13.10.’19 – XXVIII^ dom T:O: /C

LA GRATITUDINE COME ESPRESSIONE DELLA FEDE

grazie

dal Vangelo di Luca (17,11-19)
In quel tempo, lungo il cammino verso Gerusalemme, Gesù attraversava la Samaria e la Galilea. Entrando in un villaggio, gli vennero incontro dieci lebbrosi, che si fermarono a distanza e dissero ad alta voce: «Gesù, maestro, abbi pietà di noi!». Appena li vide, Gesù disse loro: «Andate a presentarvi ai sacerdoti». E mentre essi andavano, furono purificati. Uno di loro, vedendosi guarito, tornò indietro lodando Dio a gran voce, e si prostrò davanti a Gesù, ai suoi piedi, per ringraziarlo. Era un Samaritano. Ma Gesù osservò: «Non ne sono stati purificati dieci? E gli altri nove dove sono? Non si è trovato nessuno che tornasse indietro a rendere gloria a Dio, all’infuori di questo straniero?». E gli disse: «Àlzati e va’; la tua fede ti ha salvato!».

Introduzione

Nel tempo del tutto e dovuto e soprattutto dove notiamo che molte tra le nostre relazioni sono segnate da interessi personali, a fatica si fa spazio la parola della gratitudine: perché dire grazie ad una persona che mi concede qualcosa di sé? Sapendo che in questo “qualcosa di sé” noi possiamo identificare molte cose: un dono, un regalo, una parola, un ascolto, un po’ di tempo… Possiamo solo dire che il grazie che insegniamo a dire ai nostri più piccoli sia solo il segno di una buona educazione?
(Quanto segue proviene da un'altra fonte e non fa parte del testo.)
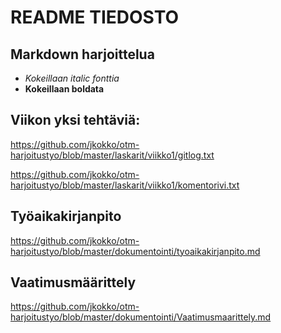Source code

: # README TIEDOSTO
## Markdown harjoittelua
* *Kokeillaan italic fonttia*
* **Kokeillaan boldata**

## Viikon yksi tehtäviä:

https://github.com/jkokko/otm-harjoitustyo/blob/master/laskarit/viikko1/gitlog.txt

https://github.com/jkokko/otm-harjoitustyo/blob/master/laskarit/viikko1/komentorivi.txt

## Työaikakirjanpito
https://github.com/jkokko/otm-harjoitustyo/blob/master/dokumentointi/tyoaikakirjanpito.md

## Vaatimusmäärittely
https://github.com/jkokko/otm-harjoitustyo/blob/master/dokumentointi/Vaatimusmaarittely.md
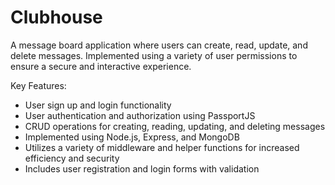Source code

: # Clubhouse

A message board application where users can create, read, update, and delete messages. Implemented using a variety of user permissions to ensure a secure and interactive experience.

Key Features:
- User sign up and login functionality
- User authentication and authorization using PassportJS
- CRUD operations for creating, reading, updating, and deleting messages
- Implemented using Node.js, Express, and MongoDB
- Utilizes a variety of middleware and helper functions for increased efficiency and security
- Includes user registration and login forms with validation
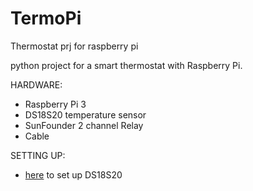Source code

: # TermoPi
Thermostat prj for raspberry pi


python project for a smart thermostat with Raspberry Pi.

HARDWARE:
- Raspberry Pi 3
- DS18S20 temperature sensor
- SunFounder 2 channel Relay
- Cable


SETTING UP:
- [here](https://learn.adafruit.com/adafruits-raspberry-pi-lesson-11-ds18b20-temperature-sensing/ds18b20) to set up DS18S20
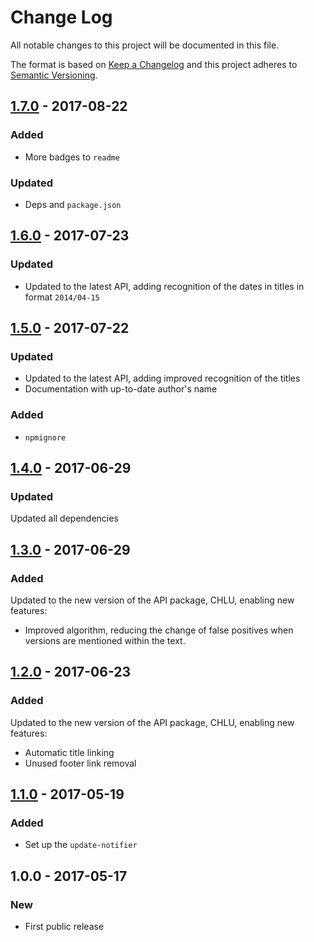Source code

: # Change Log
All notable changes to this project will be documented in this file.

The format is based on [Keep a Changelog](http://keepachangelog.com/)
and this project adheres to [Semantic Versioning](http://semver.org/).

## [1.7.0] - 2017-08-22
### Added
- More badges to `readme`
### Updated
- Deps and `package.json`

## [1.6.0] - 2017-07-23
### Updated
- Updated to the latest API, adding recognition of the dates in titles in format `2014/04-15`

## [1.5.0] - 2017-07-22
### Updated
- Updated to the latest API, adding improved recognition of the titles
- Documentation with up-to-date author's name

### Added
- `npmignore`

## [1.4.0] - 2017-06-29
### Updated
Updated all dependencies

## [1.3.0] - 2017-06-29
### Added
Updated to the new version of the API package, CHLU, enabling new features:

- Improved algorithm, reducing the change of false positives when versions are mentioned within the text.

## [1.2.0] - 2017-06-23
### Added
Updated to the new version of the API package, CHLU, enabling new features:

- Automatic title linking
- Unused footer link removal

## [1.1.0] - 2017-05-19
### Added
- Set up the `update-notifier`

## 1.0.0 - 2017-05-17
### New
- First public release

[1.1.0]: https://github.com/codsen/chlu-cli/compare/v1.0.0...v1.1.0
[1.2.0]: https://github.com/codsen/chlu-cli/compare/v1.1.0...v1.2.0
[1.3.0]: https://github.com/codsen/chlu-cli/compare/v1.2.0...v1.3.0
[1.4.0]: https://github.com/codsen/chlu-cli/compare/v1.3.0...v1.4.0
[1.5.0]: https://github.com/codsen/chlu-cli/compare/v1.4.0...v1.5.0
[1.6.0]: https://github.com/codsen/chlu-cli/compare/v1.5.0...v1.6.0
[1.7.0]: https://github.com/codsen/chlu-cli/compare/v1.6.0...v1.7.0
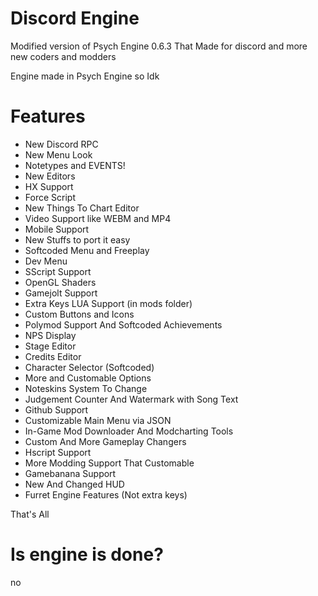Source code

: # Discord Engine
Modified version of Psych Engine 0.6.3 That Made for discord and more new coders and modders


Engine made in Psych Engine so Idk

# Features
- New Discord RPC
- New Menu Look
- Notetypes and EVENTS!
- New Editors
- HX Support
- Force Script
- New Things To Chart Editor
- Video Support like WEBM and MP4
- Mobile Support
- New Stuffs to port it easy
- Softcoded Menu and Freeplay
- Dev Menu
- SScript Support
- OpenGL Shaders
- Gamejolt Support
- Extra Keys LUA Support (in mods folder)
- Custom Buttons and Icons
- Polymod Support And Softcoded Achievements
- NPS Display
- Stage Editor
- Credits Editor
- Character Selector (Softcoded)
- More and Customable Options
- Noteskins System To Change
- Judgement Counter And Watermark with Song Text
- Github Support
- Customizable Main Menu via JSON
- In-Game Mod Downloader And Modcharting Tools
- Custom And More Gameplay Changers
- Hscript Support
- More Modding Support That Customable
- Gamebanana Support
- New And Changed HUD
- Furret Engine Features (Not extra keys)

That's All

# Is engine is done?
no
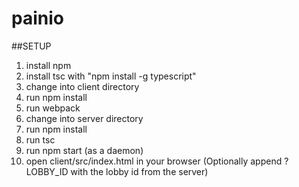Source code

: # painio
##SETUP
1. install npm
2. install tsc with "npm install -g typescript"
3. change into client directory
4. run npm install
5. run webpack
6. change into server directory
7. run npm install
8. run tsc
9. run npm start (as a daemon)
10. open client/src/index.html in your browser (Optionally append ?LOBBY_ID with the lobby id from the server)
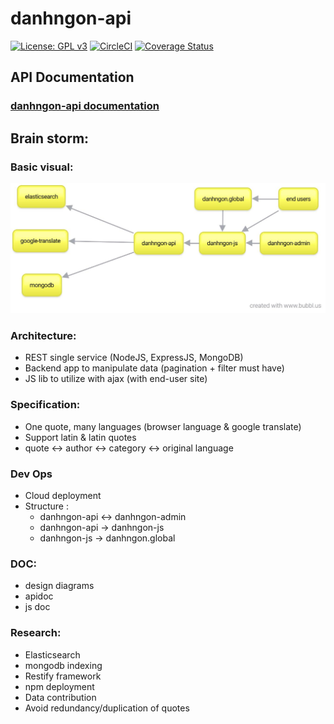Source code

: # danhngon-api
[![License: GPL v3](https://img.shields.io/badge/License-GPL%20v3-blue.svg)](http://www.gnu.org/licenses/gpl-3.0) [![CircleCI](https://circleci.com/gh/nsonanh/danhngon-api/tree/master.svg?style=shield&circle-token=:circle-token)](https://circleci.com/gh/nsonanh/danhngon-api/tree/master) [![Coverage Status](https://coveralls.io/repos/github/nsonanh/danhngon-api/badge.svg)](https://coveralls.io/github/nsonanh/danhngon-api)

## API Documentation
### [danhngon-api documentation](https://nsonanh.github.io/danhngon-api/public/apidoc/index.html)

## Brain storm:
### Basic visual:
![Danhngon brainstorm](./doc-img/danhngon.jpg?raw=true "Basic brainstorm of danhngon")

### Architecture:
- REST single service (NodeJS, ExpressJS, MongoDB)
- Backend app to manipulate data (pagination + filter must have)
- JS lib to utilize with ajax (with end-user site)
### Specification:
- One quote, many languages (browser language & google translate)
- Support latin & latin quotes
- quote <-> author <-> category <-> original language
### Dev Ops
- Cloud deployment
- Structure :
    - danhngon-api <-> danhngon-admin
    - danhngon-api -> danhngon-js
    - danhngon-js -> danhngon.global
### DOC:
- design diagrams
- apidoc
- js doc
### Research:
- Elasticsearch
- mongodb indexing
- Restify framework
- npm deployment
- Data contribution
- Avoid redundancy/duplication of quotes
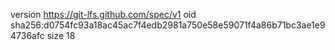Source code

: version https://git-lfs.github.com/spec/v1
oid sha256:d0754fc93a18ac45ac7f4edb2981a750e58e59071f4a86b71bc3ae1e94736afc
size 18

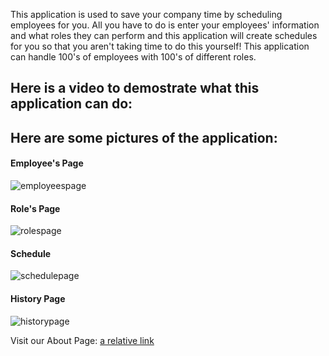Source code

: This application is used to save your company time by scheduling employees for you. All you have to do is enter your employees' information and what roles they can perform and this application will create schedules for you so that you aren't taking time to do this yourself! This application can handle 100's of employees with 100's of different roles.



## Here is a video to demostrate what this application can do:

## Here are some pictures of the application:

#### Employee's Page

![employeespage](https://user-images.githubusercontent.com/31494550/39017981-ca5be3da-43f2-11e8-8fb6-8407e9be3265.PNG)

#### Role's Page

![rolespage](https://user-images.githubusercontent.com/31494550/39018216-6963e018-43f3-11e8-8b8d-151000511f34.PNG)

#### Schedule

![schedulepage](https://user-images.githubusercontent.com/31494550/39018264-8e63c2b6-43f3-11e8-9275-1501dc765f0f.PNG)

#### History Page

![historypage](https://user-images.githubusercontent.com/31494550/39018247-80f3a1e6-43f3-11e8-9eb4-7d97fbee2c94.PNG)

Visit our About Page: [a relative link](other_file.md)
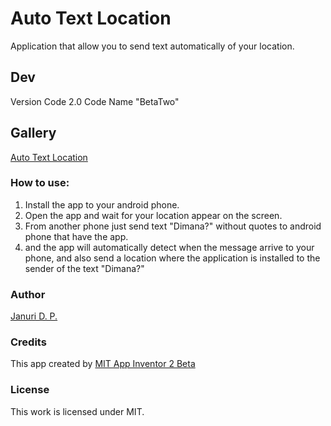 # Auto Text Location
Application that allow you to send text automatically of your location.

## Dev
Version Code 2.0
Code Name "BetaTwo"

## Gallery
[Auto Text Location](http://ai2.appinventor.mit.edu/?galleryId=4693009777557504)

### How to use: 
1. Install the app to your android phone.
2. Open the app and wait for your location appear on the screen.
3. From another phone just send text "Dimana?" without quotes to android phone that have the app.
4. and the app will automatically detect when the message arrive to your phone, and also send a location where the application is installed to the sender of the text "Dimana?"
 
### Author
[Januri D. P.](https://github.com/januri)

### Credits
This app created by [MIT App Inventor 2 Beta](http://ai2.appinventor.mit.edu)

### License
This work is licensed under MIT.
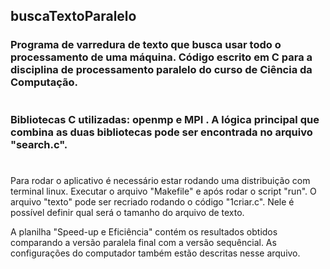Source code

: ## buscaTextoParalelo
### Programa de varredura de texto que busca usar todo o processamento de uma máquina. Código escrito em C para a disciplina de processamento paralelo do curso de Ciência da Computação. 
#
### Bibliotecas C utilizadas: **openmp** e **MPI** . A lógica principal que combina as duas bibliotecas pode ser encontrada no arquivo "search.c".
#
Para rodar o aplicativo é necessário estar rodando uma distribuição com terminal linux. Executar o arquivo "Makefile" e após rodar o script "run". O arquivo "texto" pode ser recriado rodando o código "1criar.c". Nele é possível definir qual será o tamanho do arquivo de texto.

A planilha "Speed-up e Eficiência" contém os resultados obtidos comparando a versão paralela final com a versão sequêncial. As configurações do computador também estão descritas nesse arquivo.
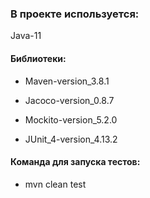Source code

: ### В проекте используется: ###

Java-11
#### Библиотеки: ####
- Maven-version_3.8.1

- Jacoco-version_0.8.7

- Mockito-version_5.2.0

- JUnit_4-version_4.13.2

#### Команда для запуска тестов: ####
- mvn clean test
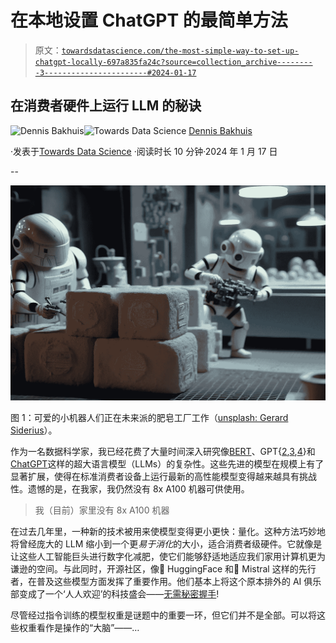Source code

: # 在本地设置 ChatGPT 的最简单方法

> 原文：[`towardsdatascience.com/the-most-simple-way-to-set-up-chatgpt-locally-697a835fa24c?source=collection_archive---------3-----------------------#2024-01-17`](https://towardsdatascience.com/the-most-simple-way-to-set-up-chatgpt-locally-697a835fa24c?source=collection_archive---------3-----------------------#2024-01-17)

## 在消费者硬件上运行 LLM 的秘诀

[](https://dennisbakhuis.medium.com/?source=post_page---byline--697a835fa24c--------------------------------)![Dennis Bakhuis](https://dennisbakhuis.medium.com/?source=post_page---byline--697a835fa24c--------------------------------)[](https://towardsdatascience.com/?source=post_page---byline--697a835fa24c--------------------------------)![Towards Data Science](https://towardsdatascience.com/?source=post_page---byline--697a835fa24c--------------------------------) [Dennis Bakhuis](https://dennisbakhuis.medium.com/?source=post_page---byline--697a835fa24c--------------------------------)

·发表于[Towards Data Science](https://towardsdatascience.com/?source=post_page---byline--697a835fa24c--------------------------------) ·阅读时长 10 分钟·2024 年 1 月 17 日

--

![](img/4e88f8fdb92a29a3ddbbbae01f561100.png)

图 1：可爱的小机器人们正在未来派的肥皂工厂工作（[unsplash: Gerard Siderius](https://unsplash.com/photos/a-robot-holding-a-gun-next-to-a-pile-of-rolls-of-toilet-paper-YeoSV_3Up-k)）。

作为一名数据科学家，我已经花费了大量时间深入研究像[BERT](https://arxiv.org/abs/1810.04805)、GPT{[2](https://openai.com/research/better-language-models),[3](https://arxiv.org/abs/2005.14165),[4](https://arxiv.org/abs/2303.08774)}和[ChatGPT](https://openai.com/blog/chatgpt)这样的超大语言模型（LLMs）的复杂性。这些先进的模型在规模上有了显著扩展，使得在标准消费者设备上运行最新的高性能模型变得越来越具有挑战性。遗憾的是，在我家，我仍然没有 8x A100 机器可供使用。

> 我（目前）家里没有 8x A100 机器

在过去几年里，一种新的技术被用来使模型变得更小更快：量化。这种方法巧妙地将曾经庞大的 LLM 缩小到一个更*易于消化*的大小，适合消费者级硬件。它就像是让这些人工智能巨头进行数字化减肥，使它们能够舒适地适应我们家用计算机更为谦逊的空间。与此同时，开源社区，像🤗 HuggingFace 和🦄 Mistral 这样的先行者，在普及这些模型方面发挥了重要作用。他们基本上将这个原本排外的 AI 俱乐部变成了一个‘人人欢迎’的科技盛会——[无需秘密握手](https://www.youtube.com/watch?v=HoibVdUAYkw)!

尽管经过指令训练的模型权重是谜题中的重要一环，但它们并不是全部。可以将这些权重看作是操作的“大脑”——…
Vogliamo credere, invece, che la parola della gratitudine racchiude in sé qualcosa di molto più grande: grazie viene dal greco karis, cioè grazia, benevolenza, magnanimità, cordialità, attenzione. Per cui con una semplice parola noi consideriamo come necessario il gesto di chi si è chinato su di me, di chi ha rivolto la sua parola e il suo tempo su di me. Dunque non è solo buona educazione – pur restando la base per una convivenza rispettosa – ma la gratitudine ci permette di rivedere il rapporto che viviamo gli uni verso gli altri, quasi a dire con quel grazie “tu mi sei necessario”. Comprendiamo come l’ingratitudine è il segno opposto di una arroganza e presunzione, di una altezzosità di sé e di poca o nulla considerazione dell’altro. Certo, la gratitudine permette di rivedere l’interesse iniziale: se prima poteva essere quasi una sorta di egoismo, ora diventa una vera e propria dichiarazione di apertura all’altro e alla sua presenza.

Il grido del bisogno

Mentre Gesù è diretto a Gerusalemme, scendendo verso sud della Galilea fin verso la Samaria, ecco fare un incontro del tutto inatteso: dieci lebbrosi che si dirigono verso di Lui implorando «a distanza: Gesù, maestro, abbi pietà di noi!». La malattia era segno di una punizione divina, tanto più la lebbra che rendeva il corpo completamente segno visibile di grave peccato per cui stare lontani non solo per l’infezione, ma soprattutto per il peccato commesso ed evitare il contagio dal Male. Ci colpisce il grido perché è una ricerca di aiuto, ma anche una dichiarazione di misericordia e perdono «abbi pietà di noi!» e stando attenti ci si accorge che se la parola del perdono viene fatta solo a Dio, essi riconoscono in Gesù il Maestro ma anche l’inviato di Dio. Chi soffre chiede aiuto e c’è chi lo fa con la parola, chi con la disperazione, chi col silenzio, chi con le lacrime. Gesù rivela di essere un Dio che di ferma nel suo viaggiare verso l’umanità e si mette in suo ascolto e solo dopo l’ascolto, dice la sua parola, una parola che produce salute e salvezza «Andate a presentarvi ai sacerdoti», volendo ribadire l’usanza e la Legge già date.

Non sono stati guariti in dieci?

Ed ecco la guarigione, che è salute e nello stesso tempo salvezza, ma solo nove hanno ricevuto la salute e quello che ne era più indegno perché samaritano, tornando indietro, riconoscendo il dono ricevuto e ringraziando ha ricevuto la salvezza: «Àlzati e va’; la tua fede ti ha salvato!». Questo rivela che la salvezza di Gesù va ben oltre i confini dei nostri recinti ecclesiali, e che tutti sono destinatati della salvezza. Ma com’è per ogni dono, serve la riconoscenza e la gratitudine perché esse ci offrono la memoria di essere stati destinatari di qualcosa di grande e inaspettato. E così cambiamo vita. Chi non ringrazia è solo un irriconoscente, è poco amabile perché ama poco. La gratitudine rivela anche la misura della nostra fede.